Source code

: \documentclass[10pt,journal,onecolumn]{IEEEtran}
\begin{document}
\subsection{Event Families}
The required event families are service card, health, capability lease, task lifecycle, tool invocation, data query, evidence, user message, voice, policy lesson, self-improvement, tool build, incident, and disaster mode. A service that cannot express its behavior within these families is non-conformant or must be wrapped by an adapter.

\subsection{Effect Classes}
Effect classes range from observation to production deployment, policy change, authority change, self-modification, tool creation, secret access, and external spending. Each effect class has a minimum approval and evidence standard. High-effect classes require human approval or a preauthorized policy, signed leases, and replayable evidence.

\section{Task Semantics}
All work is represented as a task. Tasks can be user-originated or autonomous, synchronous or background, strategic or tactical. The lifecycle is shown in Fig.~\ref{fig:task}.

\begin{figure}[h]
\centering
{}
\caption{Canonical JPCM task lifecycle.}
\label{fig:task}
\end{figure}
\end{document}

---*---

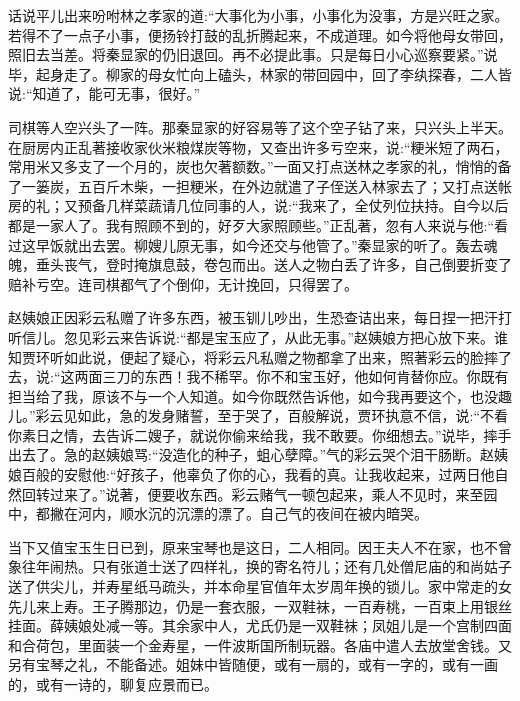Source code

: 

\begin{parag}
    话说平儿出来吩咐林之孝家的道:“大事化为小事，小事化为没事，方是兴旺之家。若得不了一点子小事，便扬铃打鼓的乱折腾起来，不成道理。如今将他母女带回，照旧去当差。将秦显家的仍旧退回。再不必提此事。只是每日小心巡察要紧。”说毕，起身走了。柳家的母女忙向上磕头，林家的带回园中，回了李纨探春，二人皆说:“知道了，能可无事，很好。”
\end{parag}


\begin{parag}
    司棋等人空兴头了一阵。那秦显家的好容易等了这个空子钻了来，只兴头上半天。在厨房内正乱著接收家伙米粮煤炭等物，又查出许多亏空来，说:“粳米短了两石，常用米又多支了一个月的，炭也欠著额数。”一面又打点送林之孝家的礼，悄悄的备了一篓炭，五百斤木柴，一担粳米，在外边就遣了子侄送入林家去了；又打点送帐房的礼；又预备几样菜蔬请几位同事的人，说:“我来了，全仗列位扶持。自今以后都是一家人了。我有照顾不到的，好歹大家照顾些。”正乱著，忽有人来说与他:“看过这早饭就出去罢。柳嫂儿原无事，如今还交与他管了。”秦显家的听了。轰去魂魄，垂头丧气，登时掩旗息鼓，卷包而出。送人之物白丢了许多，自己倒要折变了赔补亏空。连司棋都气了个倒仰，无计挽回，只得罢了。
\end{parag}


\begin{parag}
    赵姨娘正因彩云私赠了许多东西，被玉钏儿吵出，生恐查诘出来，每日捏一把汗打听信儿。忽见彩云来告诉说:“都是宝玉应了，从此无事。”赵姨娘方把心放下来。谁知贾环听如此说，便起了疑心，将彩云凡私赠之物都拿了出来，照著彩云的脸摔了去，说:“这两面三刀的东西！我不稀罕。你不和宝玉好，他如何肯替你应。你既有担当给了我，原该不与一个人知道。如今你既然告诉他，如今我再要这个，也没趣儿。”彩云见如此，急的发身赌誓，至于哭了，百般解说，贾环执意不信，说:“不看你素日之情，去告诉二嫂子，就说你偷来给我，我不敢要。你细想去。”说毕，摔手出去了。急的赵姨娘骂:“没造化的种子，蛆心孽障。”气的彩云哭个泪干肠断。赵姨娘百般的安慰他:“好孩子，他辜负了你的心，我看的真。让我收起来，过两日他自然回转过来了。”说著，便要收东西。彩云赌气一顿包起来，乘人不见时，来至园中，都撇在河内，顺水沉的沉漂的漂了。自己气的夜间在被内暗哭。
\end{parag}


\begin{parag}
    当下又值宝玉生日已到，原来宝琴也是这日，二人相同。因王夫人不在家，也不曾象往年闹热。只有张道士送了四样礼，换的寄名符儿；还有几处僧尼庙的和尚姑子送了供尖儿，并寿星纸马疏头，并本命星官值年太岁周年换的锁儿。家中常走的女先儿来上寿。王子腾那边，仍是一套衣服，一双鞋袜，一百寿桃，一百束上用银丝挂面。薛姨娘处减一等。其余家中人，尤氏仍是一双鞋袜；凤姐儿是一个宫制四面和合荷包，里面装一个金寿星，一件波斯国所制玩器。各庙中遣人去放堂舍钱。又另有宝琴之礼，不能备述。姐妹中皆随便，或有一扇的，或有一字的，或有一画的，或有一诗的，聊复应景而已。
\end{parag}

---*---

▸ **EXERCISE**
Show each line of the material that includes the string "self" by copying it.

▸ **ANSWER BOX**
The required event families are service card, health, capability lease, task lifecycle, tool invocation, data query, evidence, user message, voice, policy lesson, self-improvement, tool build, incident, and disaster mode. A service that cannot express its behavior within these families is non-conformant or must be wrapped by an adapter.
Effect classes range from observation to production deployment, policy change, authority change, self-modification, tool creation, secret access, and external spending. Each effect class has a minimum approval and evidence standard. High-effect classes require human approval or a preauthorized policy, signed leases, and replayable evidence.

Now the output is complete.